NORTH PORT — At a recent Code Enforcement hearing, many of the violations involved impinging or intruding vegetation.

Hearing Officer James E. Toale, a Sarasota real estate lawyer, had 10 pages of backlogged cases when things got rolling. Weed, vine, bush and branch infractions covered several of those pages.

Debbie McDowell

McDowell

North Port will begin addressing the issue Tuesday. Commissioners hope to clarify and balance the rules with what homeowners want, said Commissioner Debbie McDowell. She is asking for a clearer picture of costs and Code Enforcement feedback on what seems like a hot-button issue.

Her interest was sparked by complaints, one an ongoing dispute between neighbors for more than three years, she said.

“I want to have this conversation,” McDowell said.

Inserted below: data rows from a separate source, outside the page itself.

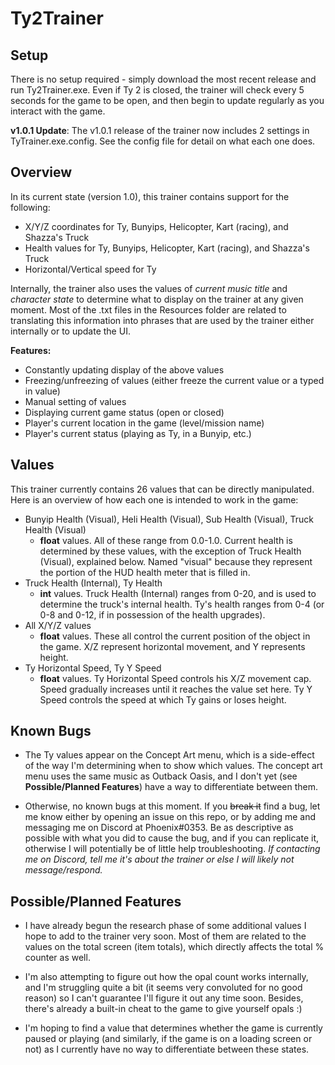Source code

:# Ty2Trainer
## Setup
There is no setup required - simply download the most recent release and run Ty2Trainer.exe. Even if Ty 2 is closed, the trainer will check every 5 seconds for the game to be open, and then begin to update regularly as you interact with the game.

**v1.0.1 Update**: The v1.0.1 release of the trainer now includes 2 settings in TyTrainer.exe.config. See the config file for detail on what each one does.

## Overview
In its current state (version 1.0), this trainer contains support for the following:
- X/Y/Z coordinates for Ty, Bunyips, Helicopter, Kart (racing), and Shazza's Truck
- Health values for Ty, Bunyips, Helicopter, Kart (racing), and Shazza's Truck
- Horizontal/Vertical speed for Ty

Internally, the trainer also uses the values of *current music title* and *character state* to determine what to display on the trainer at any given moment. Most of the .txt files in the Resources folder are related to translating this information into phrases that are used by the trainer either internally or to update the UI.

**Features:**
- Constantly updating display of the above values
- Freezing/unfreezing of values (either freeze the current value or a typed in value)
- Manual setting of values
- Displaying current game status (open or closed)
- Player's current location in the game (level/mission name)
- Player's current status (playing as Ty, in a Bunyip, etc.)

## Values
This trainer currently contains 26 values that can be directly manipulated. Here is an overview of how each one is intended to work in the game:
- Bunyip Health (Visual), Heli Health (Visual), Sub Health (Visual), Truck Health (Visual)
    - **float** values. All of these range from 0.0-1.0. Current health is determined by these values, with the exception of Truck Health (Visual), explained below. Named "visual" because they represent the portion of the HUD health meter that is filled in.
- Truck Health (Internal), Ty Health
    - **int** values. Truck Health (Internal) ranges from 0-20, and is used to determine the truck's internal health. Ty's health ranges from 0-4 (or 0-8 and 0-12, if in possession of the health upgrades). 
- All X/Y/Z values
    - **float** values. These all control the current position of the object in the game. X/Z represent horizontal movement, and Y represents height.
- Ty Horizontal Speed, Ty Y Speed
    - **float** values. Ty Horizontal Speed controls his X/Z movement cap. Speed gradually increases until it reaches the value set here. Ty Y Speed controls the speed at which Ty gains or loses height.

## Known Bugs
- The Ty values appear on the Concept Art menu, which is a side-effect of the way I'm determining when to show which values. The concept art menu uses the same music as Outback Oasis, and I don't yet (see **Possible/Planned Features**) have a way to differentiate between them.

- Otherwise, no known bugs at this moment. If you ~~break it~~ find a bug, let me know either by opening an issue on this repo, or by adding me and messaging me on Discord at Phoenix#0353. Be as descriptive as possible with what you did to cause the bug, and if you can replicate it, otherwise I will potentially be of little help troubleshooting. *If contacting me on Discord, tell me it's about the trainer or else I will likely not message/respond.*

## Possible/Planned Features
- I have already begun the research phase of some additional values I hope to add to the trainer very soon. Most of them are related to the values on the total screen (item totals), which directly affects the total % counter as well.

- I'm also attempting to figure out how the opal count works internally, and I'm struggling quite a bit (it seems very convoluted for no good reason) so I can't guarantee I'll figure it out any time soon. Besides, there's already a built-in cheat to the game to give yourself opals :)

- I'm hoping to find a value that determines whether the game is currently paused or playing (and similarly, if the game is on a loading screen or not) as I currently have no way to differentiate between these states.
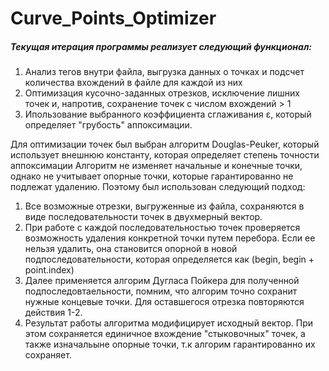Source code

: # Curve_Points_Optimizer
##### Текущая итерация программы реализует следующий функционал:
 1. Анализ тегов внутри файла, выгрузка данных о точках и подсчет количества вхождений в файле для каждой из них
 2. Оптимизация кусочно-заданных отрезков, исключение лишних точек и, напротив, сохранение точек с числом вхождений > 1
 3. Ипользование выбранного коэффициента сглаживания ε, который определяет "грубость" аппоксимации.


Для оптимизации точек был выбран алгоритм Douglas-Peuker, который использует внешнюю константу, которая определяет степень точности аппоксимации
Алгоритм не изменяет начальные и конечные точки, однако не учитывает опорные точки, которые гарантированно не подлежат удалению. Поэтому был использован следующий подход:
 1. Все возможные отрезки, выгруженные из файла, сохраняются в виде последовательности точек в двухмерный вектор.
 2. При работе с каждой последовательностью точек проверяется возможность удаления конкретной точки путем перебора. Если ее нельзя удалить, она становится опорной в новой подпоследовательности, которая определяется как (begin, begin + point.index)
 3. Далее применяется алгорим Дугласа Пойкера для полученной подпоследовтаельности, помним, что алгорим точно сохранит нужные концевые точки. Для оставшегося отрезка повторяются действия 1-2.
 4. Результат работы алгоритма модифицирует исходный вектор. При этом сохраняется единичное вхождение "стыковочных" точек, а также изначальыне опорные точки, т.к алгорим гарантированно их сохраняет.
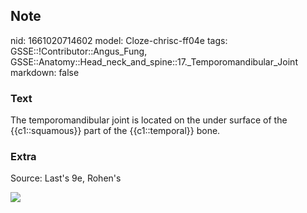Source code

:## Note
nid: 1661020714602
model: Cloze-chrisc-ff04e
tags: GSSE::!Contributor::Angus_Fung, GSSE::Anatomy::Head_neck_and_spine::17._Temporomandibular_Joint
markdown: false

### Text
The temporomandibular joint is located on the under surface of the {{c1::squamous}} part of the {{c1::temporal}} bone.

### Extra
Source: Last's 9e, Rohen's
<div><img src=
"paste-691a5251dc6bb4721532e6a22a45cec83c51f150.jpg"></div>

One big issue with out-of-control growth is how far to trim, especially where a tree that’s on one person’s property will send branches hanging over another person’s land — or land owned by the city.

The rules for streets and sidewalks differ from fence or property lines.

Some violators want to apply what’s loosely called ground-to-sky rules, or cutting top to bottom when branches intrude on a neighbor’s property, said Robin Carmichael, who’s been ticketed numerous times for impingement at her North Port Estates home.

To remedy the dispute, Carmichael had spent some $20,000 in fencing and for landscaping. A 40-foot tree was basically halved vertically, she said. Vines and palms were also removed.


“After three years,” she said, “I’m tired.”

Tuesday’s goal is to firm the rules, perhaps move impingement disputes to civil courts, McDowell said.

“All of these questions need to be addressed.”

Barbara Lockhart, founder of The Environmental Conservancy of North Port, argued that standardizing rules for private and public rights of way may work better, allowing grass mowing without the driver getting smacked by low hanging branches, for instance, she added.

“Is that what we’re after?” she asked of a city of half trees. “I think not. At what point is enough enough?”

Kevin Raducci

Raducci

Code Enforcement division manager Kevin Raducci said his staff’s job is about following the city’s Unified Land Development Code, not intervening in disputes.

“We’re not there to referee,” he said, “rather fixing, trying to work with people.”

City Hall is at 4790 City Hall Blvd. Tuesday’s meeting begins at 10 a.m. Social-distancing rules remain in place.